An Early Autism Diagnosis Does Not Necessarily Mean a Better Quality of Life

July 03, 2023

Research Finds the Number of Autistic Traits Is the Strongest Predictor of Better Life Outcomes

British researchers recently set out to examine whether learning about an individual’s autism diagnosis earlier in childhood predicts a better quality of life and well-being in adulthood. Unlike previous research, their study did not find evidence for this relationship, suggesting that the age one receives an autism diagnosis is not a robust, independent predictor of adult life outcomes. Instead, the authors discovered that having more autistic traits was the strongest predictor of all quality of life and well-being outcomes.

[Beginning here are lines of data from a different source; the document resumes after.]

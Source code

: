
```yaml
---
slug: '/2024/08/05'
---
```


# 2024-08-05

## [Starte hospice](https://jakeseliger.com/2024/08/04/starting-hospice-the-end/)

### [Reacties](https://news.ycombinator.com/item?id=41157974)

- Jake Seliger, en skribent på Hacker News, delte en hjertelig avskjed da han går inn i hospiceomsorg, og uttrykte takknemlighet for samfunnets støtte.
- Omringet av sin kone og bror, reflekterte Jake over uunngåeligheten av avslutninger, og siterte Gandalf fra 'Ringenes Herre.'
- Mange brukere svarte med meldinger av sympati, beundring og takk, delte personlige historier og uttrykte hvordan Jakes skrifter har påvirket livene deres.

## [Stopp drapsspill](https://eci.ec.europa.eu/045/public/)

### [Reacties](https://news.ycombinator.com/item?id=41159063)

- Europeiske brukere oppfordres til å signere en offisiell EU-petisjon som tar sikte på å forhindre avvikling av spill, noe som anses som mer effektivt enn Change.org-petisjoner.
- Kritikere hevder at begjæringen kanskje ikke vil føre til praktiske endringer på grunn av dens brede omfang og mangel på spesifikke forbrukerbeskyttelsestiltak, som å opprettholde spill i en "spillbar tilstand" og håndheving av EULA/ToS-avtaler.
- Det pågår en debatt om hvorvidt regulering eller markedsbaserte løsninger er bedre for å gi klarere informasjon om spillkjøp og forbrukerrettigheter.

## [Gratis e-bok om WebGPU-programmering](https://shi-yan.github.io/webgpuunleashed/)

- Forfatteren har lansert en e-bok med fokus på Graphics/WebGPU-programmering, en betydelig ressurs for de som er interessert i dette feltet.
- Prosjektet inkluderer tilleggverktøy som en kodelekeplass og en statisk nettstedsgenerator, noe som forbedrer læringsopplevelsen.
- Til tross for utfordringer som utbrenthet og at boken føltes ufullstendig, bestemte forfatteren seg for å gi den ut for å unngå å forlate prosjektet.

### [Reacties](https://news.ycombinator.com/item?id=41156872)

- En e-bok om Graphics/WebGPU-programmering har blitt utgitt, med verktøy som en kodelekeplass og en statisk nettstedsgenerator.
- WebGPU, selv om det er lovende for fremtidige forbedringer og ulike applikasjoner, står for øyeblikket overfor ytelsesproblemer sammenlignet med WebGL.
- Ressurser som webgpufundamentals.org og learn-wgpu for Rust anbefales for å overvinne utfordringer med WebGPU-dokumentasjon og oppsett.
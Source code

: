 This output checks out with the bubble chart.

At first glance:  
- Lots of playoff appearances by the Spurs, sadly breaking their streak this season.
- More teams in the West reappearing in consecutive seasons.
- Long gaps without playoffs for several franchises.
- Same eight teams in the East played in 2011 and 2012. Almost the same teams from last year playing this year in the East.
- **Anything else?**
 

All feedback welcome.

At the same time, they discovered that other variables, such as sex and additional mental health conditions, emerged as unique predictors of several outcomes. This new research highlights the need for more concrete, objective terminology to measure the different components of the process of coming to know about one’s autism diagnosis in future research. It also advocates for a heightened focus on how a diagnosis is disclosed and the social-emotional support the individual receives during and following the recognition process. Additionally, the authors revealed several other factors that were significant predictors of quality of life and well-being, including being male, having additional mental health conditions, and having more autistic traits. It is important to point out that this study makes clear that getting a timely diagnosis remains critical for individuals with autism and their families to access appropriate support.